American politician (1776–1832)

Parmenio Adams (September 9, 1776 – February 19, 1832) was a businessman and politician from New York. He was a member of the United States House of Representatives.

==Biography==
Adams was born in Simsbury, Connecticut, to Parmenio Adams and Chloe Nearing. He married Eleanor Wells on October 23, 1795, and they had four children.

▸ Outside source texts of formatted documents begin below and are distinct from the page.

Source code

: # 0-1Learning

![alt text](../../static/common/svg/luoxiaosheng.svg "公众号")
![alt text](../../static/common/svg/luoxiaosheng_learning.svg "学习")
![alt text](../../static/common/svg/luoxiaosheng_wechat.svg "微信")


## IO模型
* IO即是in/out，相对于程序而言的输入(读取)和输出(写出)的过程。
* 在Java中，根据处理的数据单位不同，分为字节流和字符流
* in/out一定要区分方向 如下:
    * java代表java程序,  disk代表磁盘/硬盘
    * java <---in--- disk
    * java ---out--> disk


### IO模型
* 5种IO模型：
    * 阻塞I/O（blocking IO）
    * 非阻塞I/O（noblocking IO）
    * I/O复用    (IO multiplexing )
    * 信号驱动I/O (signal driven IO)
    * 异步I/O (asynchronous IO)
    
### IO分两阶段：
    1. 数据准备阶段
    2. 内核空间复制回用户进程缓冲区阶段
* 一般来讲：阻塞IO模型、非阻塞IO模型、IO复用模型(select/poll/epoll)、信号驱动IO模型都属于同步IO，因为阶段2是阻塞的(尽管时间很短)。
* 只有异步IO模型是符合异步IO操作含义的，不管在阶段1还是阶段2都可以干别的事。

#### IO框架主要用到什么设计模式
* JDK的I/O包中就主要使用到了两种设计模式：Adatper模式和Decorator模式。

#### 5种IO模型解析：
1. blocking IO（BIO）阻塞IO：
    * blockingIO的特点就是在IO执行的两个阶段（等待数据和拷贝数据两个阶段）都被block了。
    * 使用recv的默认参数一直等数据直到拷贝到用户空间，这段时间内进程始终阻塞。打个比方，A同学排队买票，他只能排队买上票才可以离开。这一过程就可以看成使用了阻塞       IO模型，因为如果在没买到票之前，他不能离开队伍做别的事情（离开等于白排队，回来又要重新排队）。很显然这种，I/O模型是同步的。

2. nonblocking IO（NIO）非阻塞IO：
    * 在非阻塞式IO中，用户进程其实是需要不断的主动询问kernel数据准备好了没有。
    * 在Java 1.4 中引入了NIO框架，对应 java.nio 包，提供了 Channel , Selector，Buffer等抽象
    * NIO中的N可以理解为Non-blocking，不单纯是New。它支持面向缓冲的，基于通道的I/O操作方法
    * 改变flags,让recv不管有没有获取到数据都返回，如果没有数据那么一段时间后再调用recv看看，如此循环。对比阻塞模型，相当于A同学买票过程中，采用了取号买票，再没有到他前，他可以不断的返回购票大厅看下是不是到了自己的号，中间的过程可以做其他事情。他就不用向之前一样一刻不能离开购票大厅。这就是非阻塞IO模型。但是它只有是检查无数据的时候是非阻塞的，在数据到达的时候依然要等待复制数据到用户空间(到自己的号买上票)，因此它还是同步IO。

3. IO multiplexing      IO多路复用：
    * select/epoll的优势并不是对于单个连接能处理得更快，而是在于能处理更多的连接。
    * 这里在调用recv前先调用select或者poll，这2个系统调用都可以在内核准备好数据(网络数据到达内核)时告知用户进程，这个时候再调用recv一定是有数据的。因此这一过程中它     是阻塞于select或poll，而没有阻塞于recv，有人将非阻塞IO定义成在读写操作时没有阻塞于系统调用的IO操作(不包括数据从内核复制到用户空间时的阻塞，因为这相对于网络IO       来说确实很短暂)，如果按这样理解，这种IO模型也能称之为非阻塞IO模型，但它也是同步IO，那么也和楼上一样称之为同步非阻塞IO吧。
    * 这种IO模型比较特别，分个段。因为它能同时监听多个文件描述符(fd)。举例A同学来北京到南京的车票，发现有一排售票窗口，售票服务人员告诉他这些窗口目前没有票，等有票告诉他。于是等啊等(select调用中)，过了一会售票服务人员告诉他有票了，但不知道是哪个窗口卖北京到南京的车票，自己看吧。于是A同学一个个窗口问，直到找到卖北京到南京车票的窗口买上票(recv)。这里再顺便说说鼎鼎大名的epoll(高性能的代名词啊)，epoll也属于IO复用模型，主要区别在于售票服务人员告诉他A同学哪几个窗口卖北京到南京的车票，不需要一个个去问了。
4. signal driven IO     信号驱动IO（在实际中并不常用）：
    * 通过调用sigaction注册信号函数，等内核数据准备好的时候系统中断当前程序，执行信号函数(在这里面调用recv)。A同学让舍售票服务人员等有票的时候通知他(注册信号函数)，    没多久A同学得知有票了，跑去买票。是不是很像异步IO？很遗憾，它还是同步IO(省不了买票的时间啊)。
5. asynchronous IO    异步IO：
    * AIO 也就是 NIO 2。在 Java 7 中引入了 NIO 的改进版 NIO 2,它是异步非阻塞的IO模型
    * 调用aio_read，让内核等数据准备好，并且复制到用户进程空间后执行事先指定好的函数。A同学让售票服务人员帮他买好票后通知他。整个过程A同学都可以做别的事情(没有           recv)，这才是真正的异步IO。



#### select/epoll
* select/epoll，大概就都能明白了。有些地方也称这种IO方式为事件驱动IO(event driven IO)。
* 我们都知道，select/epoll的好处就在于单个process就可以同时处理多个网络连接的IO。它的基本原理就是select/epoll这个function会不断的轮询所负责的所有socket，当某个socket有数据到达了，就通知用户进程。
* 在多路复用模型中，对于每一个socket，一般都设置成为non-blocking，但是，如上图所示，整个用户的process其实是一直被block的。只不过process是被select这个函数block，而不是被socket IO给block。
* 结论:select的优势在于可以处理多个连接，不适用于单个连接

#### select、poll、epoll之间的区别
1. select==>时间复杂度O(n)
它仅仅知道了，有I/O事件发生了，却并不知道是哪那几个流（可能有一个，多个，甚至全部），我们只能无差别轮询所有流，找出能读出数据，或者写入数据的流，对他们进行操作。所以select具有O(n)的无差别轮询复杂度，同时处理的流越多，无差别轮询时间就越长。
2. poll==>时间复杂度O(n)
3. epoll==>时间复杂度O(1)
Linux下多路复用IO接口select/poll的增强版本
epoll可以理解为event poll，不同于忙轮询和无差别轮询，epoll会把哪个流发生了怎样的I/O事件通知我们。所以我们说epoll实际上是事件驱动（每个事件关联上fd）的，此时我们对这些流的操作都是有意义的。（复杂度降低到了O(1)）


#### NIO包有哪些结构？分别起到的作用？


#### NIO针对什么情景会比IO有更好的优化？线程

In 1806, Adams moved his family to Phelps Corners, which is now located in part of the Village of Attica, which lies in the Town of Alexander. Adams served as lieutenant of light Infantry, captain of Grenadiers, second and first major, and division inspector of Infantry in the New York State Militia from 1806 until 1816. During the War of 1812, he was active on the Niagara frontier as Major, division inspector of Infantry, and commandant of the New York Volunteers.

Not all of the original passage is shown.